[Rendered images with source text]
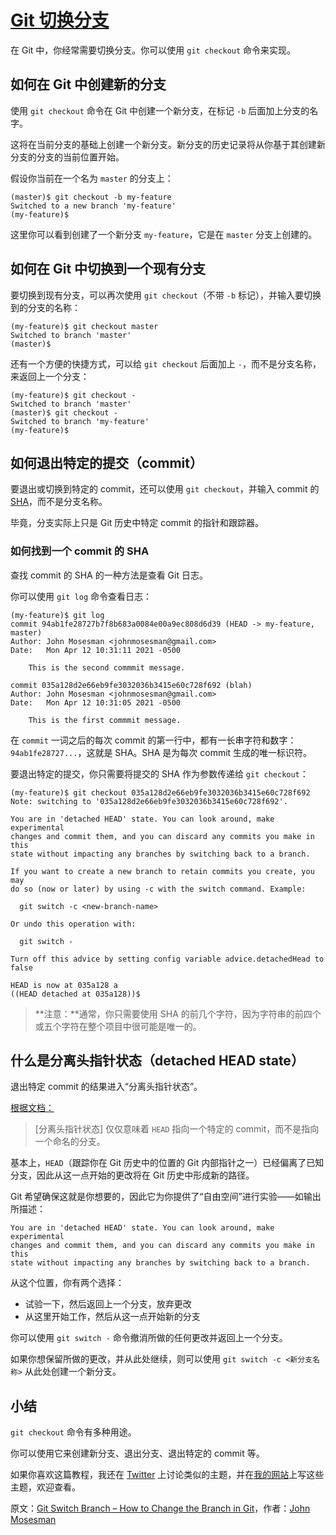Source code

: # [Git 切换分支](https://chinese.freecodecamp.org/news/git-switch-branch/)

在 Git 中，你经常需要切换分支。你可以使用 `git checkout` 命令来实现。

## **如何在 Git 中创建新的分支**

使用 `git checkout` 命令在 Git 中创建一个新分支，在标记 `-b` 后面加上分支的名字。

这将在当前分支的基础上创建一个新分支。新分支的历史记录将从你基于其创建新分支的分支的当前位置开始。

假设你当前在一个名为 `master` 的分支上：

```
(master)$ git checkout -b my-feature
Switched to a new branch 'my-feature'
(my-feature)$
```

这里你可以看到创建了一个新分支 `my-feature`，它是在 `master` 分支上创建的。

## **如何在 Git 中切换到一个现有分支**

要切换到现有分支，可以再次使用 `git checkout`（不带 `-b` 标记），并输入要切换到的分支的名称：

```
(my-feature)$ git checkout master
Switched to branch 'master'
(master)$
```

还有一个方便的快捷方式，可以给 `git checkout` 后面加上 `-`，而不是分支名称，来返回上一个分支：

```
(my-feature)$ git checkout -
Switched to branch 'master'
(master)$ git checkout -
Switched to branch 'my-feature'
(my-feature)$
```

## 如何退出特定的提交（commit）

要退出或切换到特定的 commit，还可以使用 `git checkout`，并输入 commit 的 [SHA](https://en.wikipedia.org/wiki/Secure_Hash_Algorithms)，而不是分支名称。

毕竟，分支实际上只是 Git 历史中特定 commit 的指针和跟踪器。

### **如何找到一个 commit 的 SHA**

查找 commit 的 SHA 的一种方法是查看 Git 日志。

你可以使用 `git log` 命令查看日志：

```
(my-feature)$ git log
commit 94ab1fe28727b7f8b683a0084e00a9ec808d6d39 (HEAD -> my-feature, master)
Author: John Mosesman <johnmosesman@gmail.com>
Date:   Mon Apr 12 10:31:11 2021 -0500

    This is the second commmit message.

commit 035a128d2e66eb9fe3032036b3415e60c728f692 (blah)
Author: John Mosesman <johnmosesman@gmail.com>
Date:   Mon Apr 12 10:31:05 2021 -0500

    This is the first commmit message.
```

在 `commit` 一词之后的每次 commit 的第一行中，都有一长串字符和数字：`94ab1fe28727...`，这就是 SHA。SHA 是为每次 commit 生成的唯一标识符。

要退出特定的提交，你只需要将提交的 SHA 作为参数传递给 `git checkout`：

```
(my-feature)$ git checkout 035a128d2e66eb9fe3032036b3415e60c728f692
Note: switching to '035a128d2e66eb9fe3032036b3415e60c728f692'.

You are in 'detached HEAD' state. You can look around, make experimental
changes and commit them, and you can discard any commits you make in this
state without impacting any branches by switching back to a branch.

If you want to create a new branch to retain commits you create, you may
do so (now or later) by using -c with the switch command. Example:

  git switch -c <new-branch-name>

Or undo this operation with:

  git switch -

Turn off this advice by setting config variable advice.detachedHead to false

HEAD is now at 035a128 a
((HEAD detached at 035a128))$
```

> **注意：**通常，你只需要使用 SHA 的前几个字符，因为字符串的前四个或五个字符在整个项目中很可能是唯一的。

## **什么是分离头指针状态（detached HEAD state）**

退出特定 commit 的结果进入“分离头指针状态”。

[根据文档：](http://git-scm.com/docs/git-checkout#_detached_head)

> \[分离头指针状态\] 仅仅意味着 `HEAD` 指向一个特定的 commit，而不是指向一个命名的分支。

基本上，`HEAD`（跟踪你在 Git 历史中的位置的 Git 内部指针之一）已经偏离了已知分支，因此从这一点开始的更改将在 Git 历史中形成新的路径。

Git 希望确保这就是你想要的，因此它为你提供了“自由空间”进行实验——如输出所描述：

```
You are in 'detached HEAD' state. You can look around, make experimental
changes and commit them, and you can discard any commits you make in this
state without impacting any branches by switching back to a branch.
```

从这个位置，你有两个选择：

-   试验一下，然后返回上一个分支，放弃更改
-   从这里开始工作，然后从这一点开始新的分支

你可以使用 `git switch -` 命令撤消所做的任何更改并返回上一个分支。

如果你想保留所做的更改，并从此处继续，则可以使用 `git switch -c <新分支名称>` 从此处创建一个新分支。

## **小结**

`git checkout` 命令有多种用途。

你可以使用它来创建新分支、退出分支、退出特定的 commit 等。

如果你喜欢这篇教程，我还在 [Twitter](https://twitter.com/johnmosesman) 上讨论类似的主题，并在[我的网站](https://johnmosesman.com/)上写这些主题，欢迎查看。

原文：[Git Switch Branch – How to Change the Branch in Git](https://www.freecodecamp.org/news/git-switch-branch/)，作者：[John Mosesman](https://www.freecodecamp.org/news/author/johnmosesman/)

#### [Directions]
Report back every line of the entries in which "Switched" occurs.

#### [Answer space]
Switched to a new branch 'my-feature'
Switched to branch 'master'
Switched to branch 'master'
Switched to branch 'my-feature'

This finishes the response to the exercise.